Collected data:
---
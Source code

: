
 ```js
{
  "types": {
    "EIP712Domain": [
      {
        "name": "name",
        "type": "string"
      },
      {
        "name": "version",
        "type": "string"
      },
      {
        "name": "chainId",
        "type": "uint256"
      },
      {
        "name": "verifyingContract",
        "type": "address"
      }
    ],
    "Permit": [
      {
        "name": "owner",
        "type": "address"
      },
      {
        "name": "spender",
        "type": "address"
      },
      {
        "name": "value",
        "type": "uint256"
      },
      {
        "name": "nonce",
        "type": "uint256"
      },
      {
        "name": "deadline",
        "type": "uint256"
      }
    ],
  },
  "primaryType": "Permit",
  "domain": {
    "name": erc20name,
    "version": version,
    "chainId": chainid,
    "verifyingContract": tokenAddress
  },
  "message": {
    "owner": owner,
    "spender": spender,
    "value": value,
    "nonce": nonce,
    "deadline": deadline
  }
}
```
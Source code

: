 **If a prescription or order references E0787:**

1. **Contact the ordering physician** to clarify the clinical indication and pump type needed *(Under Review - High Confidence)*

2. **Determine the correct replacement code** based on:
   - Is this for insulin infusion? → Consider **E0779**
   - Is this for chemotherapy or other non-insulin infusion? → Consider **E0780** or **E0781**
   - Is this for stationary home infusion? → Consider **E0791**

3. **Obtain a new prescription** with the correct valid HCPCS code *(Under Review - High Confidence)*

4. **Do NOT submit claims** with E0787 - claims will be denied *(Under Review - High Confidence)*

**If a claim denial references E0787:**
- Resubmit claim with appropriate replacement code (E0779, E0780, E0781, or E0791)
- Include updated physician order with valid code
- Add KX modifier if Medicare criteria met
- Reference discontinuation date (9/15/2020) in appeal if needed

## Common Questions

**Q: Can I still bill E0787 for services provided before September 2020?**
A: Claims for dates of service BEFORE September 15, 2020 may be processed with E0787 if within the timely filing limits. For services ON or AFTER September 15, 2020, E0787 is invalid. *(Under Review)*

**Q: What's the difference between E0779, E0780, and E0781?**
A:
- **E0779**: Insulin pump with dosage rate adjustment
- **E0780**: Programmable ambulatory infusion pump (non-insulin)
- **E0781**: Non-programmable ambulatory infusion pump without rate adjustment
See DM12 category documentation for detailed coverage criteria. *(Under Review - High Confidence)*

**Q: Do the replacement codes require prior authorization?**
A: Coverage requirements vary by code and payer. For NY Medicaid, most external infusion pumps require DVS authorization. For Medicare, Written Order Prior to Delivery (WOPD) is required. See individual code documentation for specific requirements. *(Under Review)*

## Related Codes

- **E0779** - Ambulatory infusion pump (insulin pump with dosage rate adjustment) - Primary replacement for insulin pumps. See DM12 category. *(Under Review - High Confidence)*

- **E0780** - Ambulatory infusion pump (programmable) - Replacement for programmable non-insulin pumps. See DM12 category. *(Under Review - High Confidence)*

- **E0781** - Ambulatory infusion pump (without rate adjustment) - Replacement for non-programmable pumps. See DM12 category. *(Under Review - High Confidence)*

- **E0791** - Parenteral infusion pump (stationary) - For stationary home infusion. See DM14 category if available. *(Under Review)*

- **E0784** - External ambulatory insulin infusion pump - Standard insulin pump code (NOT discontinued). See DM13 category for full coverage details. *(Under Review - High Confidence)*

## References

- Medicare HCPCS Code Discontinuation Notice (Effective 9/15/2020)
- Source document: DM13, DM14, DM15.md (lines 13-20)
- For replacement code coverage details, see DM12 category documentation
---
_Instructions to follow_: Reading through the records above, report each line in which the string "physician" is found.

_Task response_:
1. **Contact the ordering physician** to clarify the clinical indication and pump type needed *(Under Review - High Confidence)*
- Include updated physician order with valid code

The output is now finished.